Calendars, files, contacts are great. If they disappear, however, that could cause major issues for anyone in our modern world. As a result I’ll be focusing on architecture that isn’t perfect but that can be moved should anything go wrong as well as enough training and documentation that my wife could do so should she ever need to.

Replace key services

The second requirement is to replace key services. This one is a little harder than it sounds as, while there are plenty of close solutions out there, there are few that can really replace what our Apple and Google tech can already do.

While there are a few services I know need replacing, at this step it’s also time to look at what those key services really are.

For example, one of my primary frustrations with Linux was lack of access to so many little things like phone calls and text messages from my laptop. Can I do without those? What about a streaming music service (I listen to Apple Music 8-10 hours a day most days)? Even if I can do without can I sell any solution I decide on to my family who may not want to make such changes?

Picking services like Nextcloud, Signal and so many other common solutions is easy.
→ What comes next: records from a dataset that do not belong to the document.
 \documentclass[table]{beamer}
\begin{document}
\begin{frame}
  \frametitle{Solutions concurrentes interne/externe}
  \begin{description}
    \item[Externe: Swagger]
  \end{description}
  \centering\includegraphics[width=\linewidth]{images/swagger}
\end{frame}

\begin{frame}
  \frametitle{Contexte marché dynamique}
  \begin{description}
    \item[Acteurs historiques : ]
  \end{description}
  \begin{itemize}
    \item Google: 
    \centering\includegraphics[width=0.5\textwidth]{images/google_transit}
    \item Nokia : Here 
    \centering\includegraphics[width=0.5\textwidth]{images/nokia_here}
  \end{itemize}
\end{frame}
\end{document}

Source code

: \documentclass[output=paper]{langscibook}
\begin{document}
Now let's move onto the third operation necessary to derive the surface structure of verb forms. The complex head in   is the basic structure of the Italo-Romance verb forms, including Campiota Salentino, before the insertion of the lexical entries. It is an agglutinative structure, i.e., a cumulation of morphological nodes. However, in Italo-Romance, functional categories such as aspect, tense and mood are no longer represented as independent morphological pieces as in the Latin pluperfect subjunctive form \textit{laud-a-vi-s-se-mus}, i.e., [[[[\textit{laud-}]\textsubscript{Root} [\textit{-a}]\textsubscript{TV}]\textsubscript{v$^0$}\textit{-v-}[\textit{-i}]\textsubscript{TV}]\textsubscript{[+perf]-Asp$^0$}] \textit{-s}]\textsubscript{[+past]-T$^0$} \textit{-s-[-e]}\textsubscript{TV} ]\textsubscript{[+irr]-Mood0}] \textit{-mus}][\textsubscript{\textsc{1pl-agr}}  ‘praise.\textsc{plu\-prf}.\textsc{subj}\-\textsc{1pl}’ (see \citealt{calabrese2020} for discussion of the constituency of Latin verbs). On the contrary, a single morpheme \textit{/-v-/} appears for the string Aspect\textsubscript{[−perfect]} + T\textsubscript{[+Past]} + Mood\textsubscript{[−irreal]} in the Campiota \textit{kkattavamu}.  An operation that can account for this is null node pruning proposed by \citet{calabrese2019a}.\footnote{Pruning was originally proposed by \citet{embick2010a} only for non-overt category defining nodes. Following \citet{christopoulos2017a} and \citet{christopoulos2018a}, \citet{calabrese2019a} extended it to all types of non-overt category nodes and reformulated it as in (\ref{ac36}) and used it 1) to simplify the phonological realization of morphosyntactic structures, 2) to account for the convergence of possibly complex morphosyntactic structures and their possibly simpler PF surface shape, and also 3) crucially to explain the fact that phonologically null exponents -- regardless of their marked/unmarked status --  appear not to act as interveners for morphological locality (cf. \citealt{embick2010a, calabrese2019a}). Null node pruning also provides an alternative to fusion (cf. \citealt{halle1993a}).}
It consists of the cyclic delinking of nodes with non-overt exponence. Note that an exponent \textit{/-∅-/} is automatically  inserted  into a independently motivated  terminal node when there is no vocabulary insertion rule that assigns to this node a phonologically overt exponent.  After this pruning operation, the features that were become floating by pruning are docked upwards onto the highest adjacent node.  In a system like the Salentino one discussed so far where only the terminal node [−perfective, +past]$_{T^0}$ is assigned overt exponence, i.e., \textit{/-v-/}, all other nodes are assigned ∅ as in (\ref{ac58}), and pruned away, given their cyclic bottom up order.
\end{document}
What happened last time is, as I result, I only had access to those easy solutions and never could find solutions to everything else that everyone could live with. This time I will need to do a lot more experimentation to get there.

Given all that, there are a few options I know I can work:

  • iCloud Calendar/Contacts/Drive -> Nextcloud
  • Safari -> Firefox

What I need to take a harder look at is the many services I never could make work in the past

  • 1Password -> Bitwarden (though last time I couldn’t sell my family on this one)
  • Maps
  • Photos
  • Travel Apps (airline, hotel, etc)
  • Music
  • Fitness
  • so many more

What I’m hoping is, that while I’m stuck in Apple for now, I can use the time to really experiment with and test both the architecture and the services themselves to find solutions that will work for all of us.

Replace the hardware

Finally we get back to the big step, replacing Apple hardware [again]. Once we get to the point where everyone is comfortable on non-Apple services, I think we’ll be able to replace most Apple hardware. I don’t know if this will take one year or 6 but I think, with proper testing and taking the time to do things right and not all at once, it is absolutely possible.

Will this work?

So, here’s the big question… will we be able to escape big tech’s grasp once and for all? We’ve come so close in the past only to fall back in when things don’t work out like everyone had hoped. I think, in this case, the biggest question is whether everyone will be happy with the alternatives this time. With more careful preparation and a mindset of solutions of all of us and not just myself, I think we can make this happen. I’m at least absolutely willing to give it a try to find out.